Not an easy task, let me tell you but, here are the selections of nine (including me) erstwhile wordsmiths and friends, including a few words as to why these particular releases made the cut.

Emma

Emma Roebuck (Progradar reviewer)

Cover 2

Cosmograf – The Unreasonable Silence

This is Robin Armstrong on some amazing form.  I loved ‘Capacitor’ and I thought ‘Man Left in Space’ was a hard one to beat. I was clearly wrong and happy about it too. Robin is at his best when looking at the human condition when viewed through a less than regular lens. The mythology of Sisyphus and alien abduction combine to make such a lens.  I will treasure seeing his one and only live performance so far at Celebr8.3 fondly. The album is dark and melancholy which is the way I like my music to be honest.

This film might change your life and Relativity being high points in an album that is a mountain range of achievement.

Aftermath

Preacher – Aftermath

Their second album, and independently released like the Cosmograf album (and another 2 in my, selection if I remember rightly.) Preacher craft both songs and albums exceedingly well. ‘Signals’, the previous album, shows signs (poor, but unintentional, pun) of a band with tons to offer.
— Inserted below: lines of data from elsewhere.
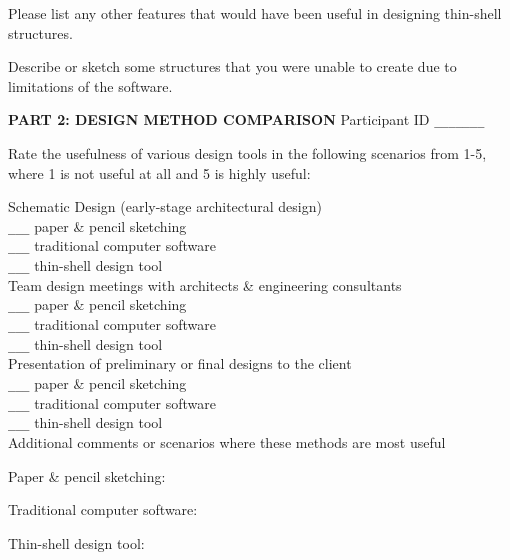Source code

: \documentclass{thesis}
\begin{document}
\vspace{0.3in}

Please list any other features that would have been useful in designing thin-shell structures.
\vspace{1.2in}




Describe or sketch some structures that you were unable to create due to limitations of the software.
\vspace{1in}



\newpage
{\bf PART 2: DESIGN METHOD COMPARISON} 
\hfill Participant ID \verb+_______+
\vspace{0.3in}

Rate the usefulness of various design tools in the following scenarios from 1-5,
where 1 is not useful at all and 5 is highly useful:


Schematic Design (early-stage architectural design)\\
\verb+___+ paper \& pencil sketching \\
\verb+___+ traditional computer software \\
\verb+___+ thin-shell design tool \\
Team design meetings with architects \& engineering consultants\\
\verb+___+ paper \& pencil sketching \\
\verb+___+ traditional computer software \\
\verb+___+ thin-shell design tool \\
Presentation of preliminary or final designs to the client\\
\verb+___+ paper \& pencil sketching \\
\verb+___+ traditional computer software \\
\verb+___+ thin-shell design tool \\


Additional comments or scenarios where these methods are most useful
\vspace{0.15in}

\hspace*{0.3in} 
Paper \& pencil sketching:
\vspace{0.7in}

\hspace*{0.3in} 
Traditional computer software:
\vspace{0.7in}

\hspace*{0.3in} 
Thin-shell design tool:
\vspace{0.7in}
\end{document}
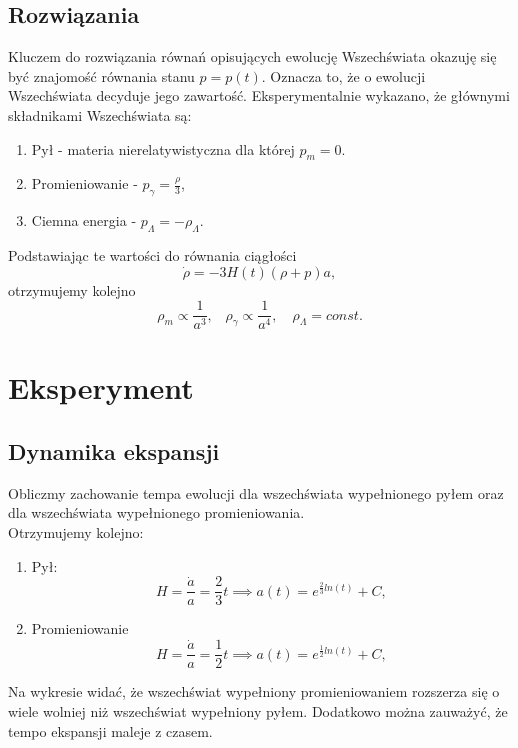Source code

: \documentclass[12pt]{article}
\begin{document}
	
	\subsection{Rozwiązania}
	Kluczem do rozwiązania równań opisujących ewolucję Wszechświata okazuję się być znajomość równania stanu $p = p(t)$. Oznacza to, że o ewolucji Wszechświata decyduje jego zawartość. Eksperymentalnie wykazano, że głównymi składnikami Wszechświata są:
	\begin{enumerate}
		\item Pył - materia nierelatywistyczna dla której $p_{m}=0$. 
		
		\item Promieniowanie - $p_{\gamma} = \frac{\rho }{3}$,
		
		\item Ciemna energia - $p_{\Lambda} = - \rho_{\Lambda}$.
	\end{enumerate}
	Podstawiając te wartości do równania ciągłości 
	\begin{equation}
	\dot{\rho} = -3H(t)(\rho+p)a,
	\end{equation}
	otrzymujemy kolejno
	\begin{equation}
	\rho_{m} \propto \frac{1}{a^3},\,\,\,\,\, \rho_{\gamma} \propto \frac{1}{a^4},\,\,\,\,\,\, \rho_{\Lambda} = const.
	\end{equation}
		
	\section{Eksperyment}
	\subsection{Dynamika ekspansji}
	Obliczmy zachowanie tempa ewolucji dla wszechświata wypełnionego pyłem oraz dla wszechświata wypełnionego promieniowania.
	\\
	Otrzymujemy kolejno:
	\begin{enumerate}
		\item Pył: 
		\begin{equation}
			H = \frac{\dot{a}}{a} = \frac{2}{3} t \implies a(t) = e^{\frac{2}{3} ln(t)} + C,
		\end{equation}
		\item Promieniowanie
		\begin{equation}
			H = \frac{\dot{a}}{a} = \frac{1}{2} t \implies a(t) = e^{\frac{1}{2} ln(t)} + C,
		\end{equation}
	\end{enumerate}
	\begin{center}
	\end{center}
	Na wykresie widać, że wszechświat wypełniony promieniowaniem rozszerza się o wiele wolniej niż wszechświat wypełniony pyłem. Dodatkowo można zauważyć, że tempo ekspansji maleje z czasem.
\end{document}
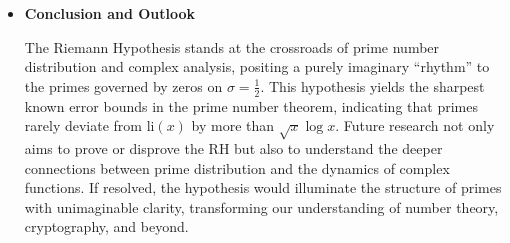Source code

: \documentclass{article}
\begin{document}
\begin{itemize}
    \item \textbf{Conclusion and Outlook}
    \par
    The Riemann Hypothesis stands at the crossroads of prime number distribution and complex analysis, positing a purely imaginary “rhythm” to the primes governed by zeros on $\sigma = \tfrac12$. This hypothesis yields the sharpest known error bounds in the prime number theorem, indicating that primes rarely deviate from $\text{li}(x)$ by more than $\sqrt{x}\log x$. Future research not only aims to prove or disprove the RH but also to understand the deeper connections between prime distribution and the dynamics of complex functions. If resolved, the hypothesis would illuminate the structure of primes with unimaginable clarity, transforming our understanding of number theory, cryptography, and beyond.
\end{itemize}

\begin{center}
\end{center}
\end{document}
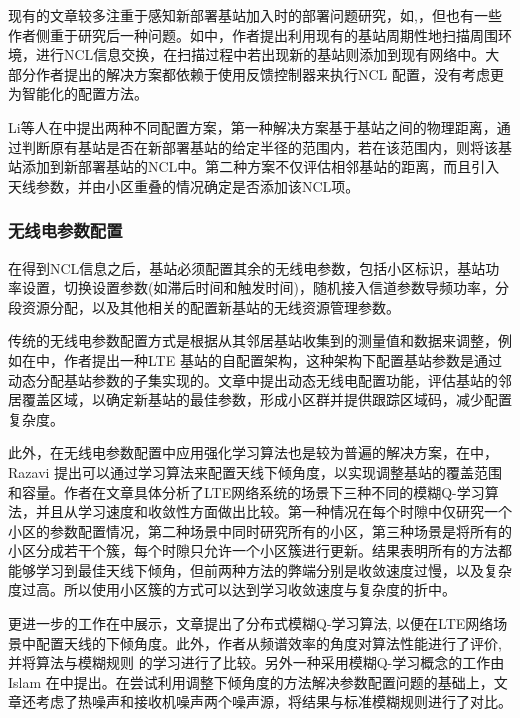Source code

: ﻿\documentclass[11pt,draftclsnofoot,onecolumn,journal,letterpaper]{IEEEtran}
\begin{document}
现有的文章较多注重于感知新部署基站加入时的部署问题研究，如\cite{Lee2014},\cite{Kim2010}，但也有一些作者侧重于研究后一种问题。如\cite{Wainio2016}中，作者提出利用现有的基站周期性地扫描周围环境，进行NCL信息交换，在扫描过程中若出现新的基站则添加到现有网络中。大部分作者提出的解决方案都依赖于使用反馈控制器来执行NCL 配置，没有考虑更为智能化的配置方法。

Li等人在\cite{Li2007}中提出两种不同配置方案，第一种解决方案基于基站之间的物理距离，通过判断原有基站是否在新部署基站的给定半径的范围内，若在该范围内，则将该基站添加到新部署基站的NCL中。第二种方案不仅评估相邻基站的距离，而且引入天线参数，并由小区重叠的情况确定是否添加该NCL项。


\subsubsection{无线电参数配置}
在得到NCL信息之后，基站必须配置其余的无线电参数，包括小区标识，基站功率设置，切换设置参数(如滞后时间和触发时间)，随机接入信道参数导频功率，分段资源分配，以及其他相关的配置新基站的无线资源管理参数。

传统的无线电参数配置方式是根据从其邻居基站收集到的测量值和数据来调整，例如在\cite{Sanneck2010}中，作者提出一种LTE 基站的自配置架构，这种架构下配置基站参数是通过动态分配基站参数的子集实现的。文章中提出动态无线电配置功能，评估基站的邻居覆盖区域，以确定新基站的最佳参数，形成小区群并提供跟踪区域码，减少配置复杂度。

此外，在无线电参数配置中应用强化学习算法也是较为普遍的解决方案，在\cite{Razavi2010}中，Razavi 提出可以通过学习算法来配置天线下倾角度，以实现调整基站的覆盖范围和容量。作者在文章具体分析了LTE网络系统的场景下三种不同的模糊Q-学习算法，并且从学习速度和收敛性方面做出比较。第一种情况在每个时隙中仅研究一个小区的参数配置情况，第二种场景中同时研究所有的小区，第三种场景是将所有的小区分成若干个簇，每个时隙只允许一个小区簇进行更新。结果表明所有的方法都能够学习到最佳天线下倾角，但前两种方法的弊端分别是收敛速度过慢，以及复杂度过高。所以使用小区簇的方式可以达到学习收敛速度与复杂度的折中。

更进一步的工作在\cite{Razavi2010a}中展示，文章提出了分布式模糊Q-学习算法, 以便在LTE网络场景中配置天线的下倾角度。此外，作者从频谱效率的角度对算法性能进行了评价, 并将算法与模糊规则 的学习进行了比较。另外一种采用模糊Q-学习概念的工作由Islam 在\cite{Islam2012}中提出。在尝试利用调整下倾角度的方法解决参数配置问题的基础上，文章还考虑了热噪声和接收机噪声两个噪声源，将结果与标准模糊规则进行了对比。

\end{document}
They draw their roots from 70s Floyd and the melodic side of the genre.  It could be said that this is the album that Floyd should have released instead of ‘The Endless River’, I could easily agree but this is not that Floyd this is a band that use melody, harmony and song in a way that could go beyond the genre.

Stand out Tracks

War/ War reprise and Vinyl show how we look to emotions and actions and make things or deeds of them as people.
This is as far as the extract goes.